Bitcoin has become digital gold.

Ludwig von Mises once wrote in the Theory of Money and Credit that the “phenomenon of money presupposes an economic order…” between production and consumption, not government. Through this spontaneous order the market is the best indicator of the value of goods and services. This is why Bitcoin and cryptocurrency in general is gaining more value.

What it comes down to is market standards versus government manipulation and control. Luckily, precious metals and cryptocurrency prove that the market will win and governments that print paper money will lose.

The Future of Money is Now

Bitcoin has become digital gold. In many ways it’s become better than gold, allowing for an easier way to make exchanges and transactions worldwide. Trading has never been easier than with cryptocurrency. We are living in an amazing time for currency and trade.

I believe it’s completely safe to say that the future of money is now.

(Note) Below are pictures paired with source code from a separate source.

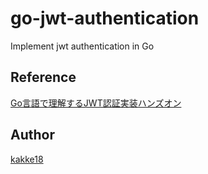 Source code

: go-jwt-authentication
===
Implement jwt authentication in Go

## Reference
[Go言語で理解するJWT認証実装ハンズオン](https://qiita.com/po3rin/items/740445d21487dfcb5d9f)

## Author
[kakke18](https://github.com/kakke18)
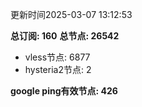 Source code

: 更新时间2025-03-07 13:12:53

**总订阅: 160**
**总节点: 26542**
- vless节点: 6877
- hysteria2节点: 2

**google ping有效节点: 426**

In recent years, many have used and are familiar with web-based pay services like PayPal, which allows the use of many types of currencies including Bitcoin. Many stores are now accepting Bitcoin and very quickly it has become accepted worldwide.

While it’s hard to estimate just how well Bitcoin and other cryptocurrencies will do in coming years, I believe it’s completely safe to say that the future of money is now. Cryptocurrency has the ability to remove government’s manipulation of currency and interference in exchanges, allowing greater freedom of trade between individuals everywhere.